Они стояли на ступенях храма. Из распахнутых дверей доносились торжественные песнопения. Нара узнала этот псалом: "Егда узрите смуту и градоразорение..." Прихожане пели его хором. Псалом закончился, на минуту наступила тишина, а потом чей-то голос принялся читать нараспев: "Воссев под купиною, возлиянье свершил, и в сиянии славы явился ему..."
– Не хочу. Недолюбливаю я эти храмы, знаешь ли.
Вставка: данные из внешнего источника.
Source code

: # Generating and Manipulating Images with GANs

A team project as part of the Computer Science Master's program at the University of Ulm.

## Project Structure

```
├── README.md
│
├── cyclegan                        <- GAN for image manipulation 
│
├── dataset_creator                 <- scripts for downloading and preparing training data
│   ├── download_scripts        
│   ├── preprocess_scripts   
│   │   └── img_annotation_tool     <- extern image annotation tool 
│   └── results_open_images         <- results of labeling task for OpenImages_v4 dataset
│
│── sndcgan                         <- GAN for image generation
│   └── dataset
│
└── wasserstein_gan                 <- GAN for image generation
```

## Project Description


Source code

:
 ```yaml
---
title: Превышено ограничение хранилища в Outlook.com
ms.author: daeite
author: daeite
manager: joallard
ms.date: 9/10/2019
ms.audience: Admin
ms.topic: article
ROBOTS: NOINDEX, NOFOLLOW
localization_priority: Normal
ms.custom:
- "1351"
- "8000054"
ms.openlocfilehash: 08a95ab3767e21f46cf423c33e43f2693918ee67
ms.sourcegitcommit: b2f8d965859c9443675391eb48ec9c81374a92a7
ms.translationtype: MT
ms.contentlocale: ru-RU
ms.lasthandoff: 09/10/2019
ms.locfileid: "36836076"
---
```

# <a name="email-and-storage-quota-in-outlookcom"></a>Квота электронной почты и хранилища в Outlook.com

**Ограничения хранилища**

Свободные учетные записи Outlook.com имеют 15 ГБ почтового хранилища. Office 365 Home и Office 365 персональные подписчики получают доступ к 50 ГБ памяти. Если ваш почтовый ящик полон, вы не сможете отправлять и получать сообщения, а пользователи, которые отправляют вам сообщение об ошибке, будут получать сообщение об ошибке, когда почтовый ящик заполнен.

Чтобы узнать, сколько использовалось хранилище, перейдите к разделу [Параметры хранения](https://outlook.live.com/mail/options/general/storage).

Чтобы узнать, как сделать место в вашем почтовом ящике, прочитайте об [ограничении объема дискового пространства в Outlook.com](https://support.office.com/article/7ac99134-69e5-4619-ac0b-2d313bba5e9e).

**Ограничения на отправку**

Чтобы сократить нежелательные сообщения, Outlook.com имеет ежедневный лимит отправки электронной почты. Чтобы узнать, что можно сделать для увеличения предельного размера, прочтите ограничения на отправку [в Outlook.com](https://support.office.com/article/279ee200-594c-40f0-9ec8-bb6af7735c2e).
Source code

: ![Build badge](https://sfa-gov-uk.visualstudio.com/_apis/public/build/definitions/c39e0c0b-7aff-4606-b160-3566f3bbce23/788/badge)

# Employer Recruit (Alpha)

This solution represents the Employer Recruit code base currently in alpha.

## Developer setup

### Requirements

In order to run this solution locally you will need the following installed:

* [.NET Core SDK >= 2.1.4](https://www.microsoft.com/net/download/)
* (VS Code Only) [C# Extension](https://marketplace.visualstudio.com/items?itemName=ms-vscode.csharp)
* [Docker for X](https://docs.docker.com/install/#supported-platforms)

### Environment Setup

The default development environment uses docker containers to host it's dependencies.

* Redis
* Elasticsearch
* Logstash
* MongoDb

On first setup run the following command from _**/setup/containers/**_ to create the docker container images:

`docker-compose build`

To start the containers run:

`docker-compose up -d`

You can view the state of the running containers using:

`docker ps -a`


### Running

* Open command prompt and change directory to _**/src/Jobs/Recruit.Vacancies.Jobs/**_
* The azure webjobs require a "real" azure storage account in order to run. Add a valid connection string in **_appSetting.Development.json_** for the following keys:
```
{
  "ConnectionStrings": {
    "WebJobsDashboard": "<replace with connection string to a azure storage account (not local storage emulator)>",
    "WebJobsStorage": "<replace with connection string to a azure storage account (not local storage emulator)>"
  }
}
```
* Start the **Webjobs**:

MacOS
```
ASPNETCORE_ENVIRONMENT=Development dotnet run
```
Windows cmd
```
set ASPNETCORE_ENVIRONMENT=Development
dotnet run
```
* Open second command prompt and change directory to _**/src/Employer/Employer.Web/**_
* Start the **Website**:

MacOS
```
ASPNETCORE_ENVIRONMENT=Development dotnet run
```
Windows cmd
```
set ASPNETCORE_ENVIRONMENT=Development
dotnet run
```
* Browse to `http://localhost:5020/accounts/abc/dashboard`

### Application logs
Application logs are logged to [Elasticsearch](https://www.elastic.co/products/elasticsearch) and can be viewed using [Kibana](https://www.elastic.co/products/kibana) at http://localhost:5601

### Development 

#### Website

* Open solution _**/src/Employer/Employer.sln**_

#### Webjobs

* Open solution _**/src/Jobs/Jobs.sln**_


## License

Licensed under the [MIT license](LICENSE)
– Мы могли бы помолиться вместе. Испросить защиты у Господа Вышнего. Чтобы мы не заболели и выбрались из этого города, и чтоб нас никто больше не обижал.
– А если его нет?
– сказал Ян чуть отрывисто.
– Что значит, нет?
– А вот так. Нет и всё. Ни Господа, ни Вышнего.
– Ян, ты утратил веру после того, что с тобой случилось?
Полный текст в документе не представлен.